In de toren waren ze buiten-aards. Buiten de aarde rondom hen. Afgesloten en toch verbonden zoals planeten in een zonnestelsel. De lamp verklapte dat er leven was. Ze ging aan en uit. Soms, op onregelmatige momenten. De vissers begrepen het niet. De vuurtoren was hun baken niet meer. Hooguit een merkwaardigheid aan hun horizon. Een anomalie. Betekenisloos terwijl er zoveel betekenis achter de lamp zat.
In een lichte damp van transpiratie kwamen ze tot rust. Ze hoorden de wind die boven hun hoofd op reis was naar het vaste land. Zeewind. Zuiver. Hij stond op en liep naar het kleine trapje, deed de deur open en stapte op het bordes. Een korte huivering vertelde dat het buiten kouder was dan op het bed. Naakt keek hij over zee naar de vele lichtjes. Ooit keek hij naar een oceaan waar geen lichtjes waren. Een plaats waar geen schepen voeren en geen boeien lagen. Ver weg van hier. Het was een bevrijdende gedachte. De wereld lag helemaal open, daar in de grote plas. Mogelijkheden en kansen. Dat gevoel had hij daarna nog maar zelden gehad. En toch. In de toren was de wereld veel kleiner, heel beperkt. Een cirkel van amper vijf meter diameter. Dat was hun universum. Een cylinder. Een buis waarin hun beleving haar plaats had. Waar alles mogelijk was.
Zoals de Aarde zijn hemel en zijn sterren heeft om te tonen dat er meer is, zo tonen de stipjes licht van de schepen op de zee, het leven buiten hun wereld. De golven zijn de energie waarmee het universum wordt gemaakt. De wind als kosmische kracht die hem beroert.
Ze keek naar de open deur bovenaan het trapje en zag hem staan, zich kwetsbaar overgevend aan de elementen. Het hielp haar ook te durven. Of eerder te geloven. Dat enkel de natuur haar grenzen en wet heeft. De rest is maar een spel. Wat mag en wat niet mag. Wat mooi is en lelijk. Wat kan en wat niet kan. Een afspraak, vaak een slechte, omdat mensen nu hun natuur hebben ingeruild voor hun cultuur. Soms verrijkend, vaak verstikkend. Een boom draagt geen schors omdat het moet.
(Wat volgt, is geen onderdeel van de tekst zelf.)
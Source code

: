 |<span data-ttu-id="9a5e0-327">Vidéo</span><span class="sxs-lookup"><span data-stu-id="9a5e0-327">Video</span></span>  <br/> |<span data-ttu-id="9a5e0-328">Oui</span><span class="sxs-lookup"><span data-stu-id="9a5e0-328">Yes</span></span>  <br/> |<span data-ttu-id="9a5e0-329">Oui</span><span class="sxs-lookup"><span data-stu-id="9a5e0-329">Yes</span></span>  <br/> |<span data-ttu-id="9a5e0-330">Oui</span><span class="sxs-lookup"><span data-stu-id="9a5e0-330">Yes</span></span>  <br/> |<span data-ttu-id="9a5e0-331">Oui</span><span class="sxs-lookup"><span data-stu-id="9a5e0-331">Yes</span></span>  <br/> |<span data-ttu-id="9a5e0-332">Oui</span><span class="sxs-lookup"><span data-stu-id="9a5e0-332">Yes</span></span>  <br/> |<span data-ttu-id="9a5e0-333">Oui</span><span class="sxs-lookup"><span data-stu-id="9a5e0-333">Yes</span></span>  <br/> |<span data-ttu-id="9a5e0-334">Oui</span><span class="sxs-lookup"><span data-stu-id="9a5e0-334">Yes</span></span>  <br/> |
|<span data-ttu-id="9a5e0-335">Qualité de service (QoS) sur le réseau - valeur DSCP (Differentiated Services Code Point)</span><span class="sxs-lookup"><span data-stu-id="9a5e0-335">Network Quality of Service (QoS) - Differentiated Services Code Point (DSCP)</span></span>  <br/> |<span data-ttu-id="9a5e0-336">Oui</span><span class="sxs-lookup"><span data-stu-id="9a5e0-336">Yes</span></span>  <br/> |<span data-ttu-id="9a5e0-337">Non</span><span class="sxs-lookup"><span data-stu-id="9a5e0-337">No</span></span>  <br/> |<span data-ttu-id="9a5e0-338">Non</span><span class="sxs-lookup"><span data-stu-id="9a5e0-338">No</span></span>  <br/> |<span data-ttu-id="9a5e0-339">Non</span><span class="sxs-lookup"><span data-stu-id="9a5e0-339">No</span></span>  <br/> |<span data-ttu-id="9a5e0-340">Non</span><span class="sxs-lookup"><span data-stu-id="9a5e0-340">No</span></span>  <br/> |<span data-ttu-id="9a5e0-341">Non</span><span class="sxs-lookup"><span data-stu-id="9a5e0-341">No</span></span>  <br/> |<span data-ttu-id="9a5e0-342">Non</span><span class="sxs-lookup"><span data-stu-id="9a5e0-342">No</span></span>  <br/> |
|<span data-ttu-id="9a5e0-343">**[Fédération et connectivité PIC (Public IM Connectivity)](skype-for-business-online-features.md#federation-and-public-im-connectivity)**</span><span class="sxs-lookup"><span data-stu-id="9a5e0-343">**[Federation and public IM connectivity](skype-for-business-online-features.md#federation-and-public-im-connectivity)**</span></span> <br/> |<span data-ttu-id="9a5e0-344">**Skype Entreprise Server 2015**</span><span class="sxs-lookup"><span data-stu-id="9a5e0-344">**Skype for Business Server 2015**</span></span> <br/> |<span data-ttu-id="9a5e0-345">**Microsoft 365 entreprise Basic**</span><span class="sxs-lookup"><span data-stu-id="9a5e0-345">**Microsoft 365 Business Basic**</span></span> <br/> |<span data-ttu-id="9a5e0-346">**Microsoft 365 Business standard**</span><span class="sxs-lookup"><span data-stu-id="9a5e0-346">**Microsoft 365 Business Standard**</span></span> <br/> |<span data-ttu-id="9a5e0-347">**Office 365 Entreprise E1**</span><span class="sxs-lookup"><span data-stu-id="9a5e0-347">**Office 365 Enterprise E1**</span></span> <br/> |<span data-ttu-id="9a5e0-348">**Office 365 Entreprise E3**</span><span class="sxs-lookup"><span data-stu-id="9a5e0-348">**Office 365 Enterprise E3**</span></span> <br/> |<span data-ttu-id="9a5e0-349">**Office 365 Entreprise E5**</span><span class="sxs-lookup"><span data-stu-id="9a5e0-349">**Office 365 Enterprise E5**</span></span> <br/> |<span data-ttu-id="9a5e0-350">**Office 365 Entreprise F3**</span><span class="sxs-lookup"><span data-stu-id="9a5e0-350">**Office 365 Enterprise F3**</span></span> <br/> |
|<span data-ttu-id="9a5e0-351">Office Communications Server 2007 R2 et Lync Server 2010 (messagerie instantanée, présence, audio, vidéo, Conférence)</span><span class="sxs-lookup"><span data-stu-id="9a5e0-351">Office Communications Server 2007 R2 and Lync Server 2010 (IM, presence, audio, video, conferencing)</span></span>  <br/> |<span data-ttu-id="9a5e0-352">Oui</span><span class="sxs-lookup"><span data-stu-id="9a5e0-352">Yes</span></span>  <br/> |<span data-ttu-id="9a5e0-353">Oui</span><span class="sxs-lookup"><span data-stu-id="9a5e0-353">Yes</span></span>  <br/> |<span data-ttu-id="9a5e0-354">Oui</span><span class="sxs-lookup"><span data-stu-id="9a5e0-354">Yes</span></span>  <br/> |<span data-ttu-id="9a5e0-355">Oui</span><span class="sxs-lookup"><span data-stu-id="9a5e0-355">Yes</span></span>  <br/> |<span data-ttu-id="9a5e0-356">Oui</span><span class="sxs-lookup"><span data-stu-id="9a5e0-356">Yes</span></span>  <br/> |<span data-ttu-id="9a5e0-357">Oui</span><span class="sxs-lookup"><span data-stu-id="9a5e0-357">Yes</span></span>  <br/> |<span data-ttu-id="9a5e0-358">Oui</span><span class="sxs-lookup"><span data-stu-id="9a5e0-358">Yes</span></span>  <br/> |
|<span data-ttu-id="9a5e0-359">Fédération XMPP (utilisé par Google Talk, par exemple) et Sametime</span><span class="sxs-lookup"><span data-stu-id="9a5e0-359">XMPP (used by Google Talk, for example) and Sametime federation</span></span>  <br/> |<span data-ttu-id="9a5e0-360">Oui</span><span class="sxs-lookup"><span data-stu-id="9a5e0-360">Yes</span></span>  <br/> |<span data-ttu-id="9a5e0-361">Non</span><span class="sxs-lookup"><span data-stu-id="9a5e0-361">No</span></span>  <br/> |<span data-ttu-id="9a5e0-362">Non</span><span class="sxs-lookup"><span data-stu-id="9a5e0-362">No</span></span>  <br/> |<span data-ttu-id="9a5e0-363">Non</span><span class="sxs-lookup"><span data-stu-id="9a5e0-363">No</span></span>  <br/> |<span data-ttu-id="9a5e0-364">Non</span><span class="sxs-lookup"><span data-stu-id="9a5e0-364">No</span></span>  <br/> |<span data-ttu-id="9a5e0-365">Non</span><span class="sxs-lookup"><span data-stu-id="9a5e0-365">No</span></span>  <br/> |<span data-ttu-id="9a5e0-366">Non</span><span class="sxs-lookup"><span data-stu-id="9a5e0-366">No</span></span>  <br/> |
Ze stapte het bordes op en drukte haar lichaam tegen zijn naakte rug. Hij voelde haar warme borsten en haar handen rond hem. Het universum van de toren werd groter. De natuur als transformator. Energie die voortkwam uit het gevoel dat ze samen hadden. Vormen die groeiden. Hij draaide zich om en ze versmolten met elkaar.
De wind trok landinwaarts hun verhaal fluisterend meenemend. Omdat de mooiste dingen niet worden uitgeschreeuwd.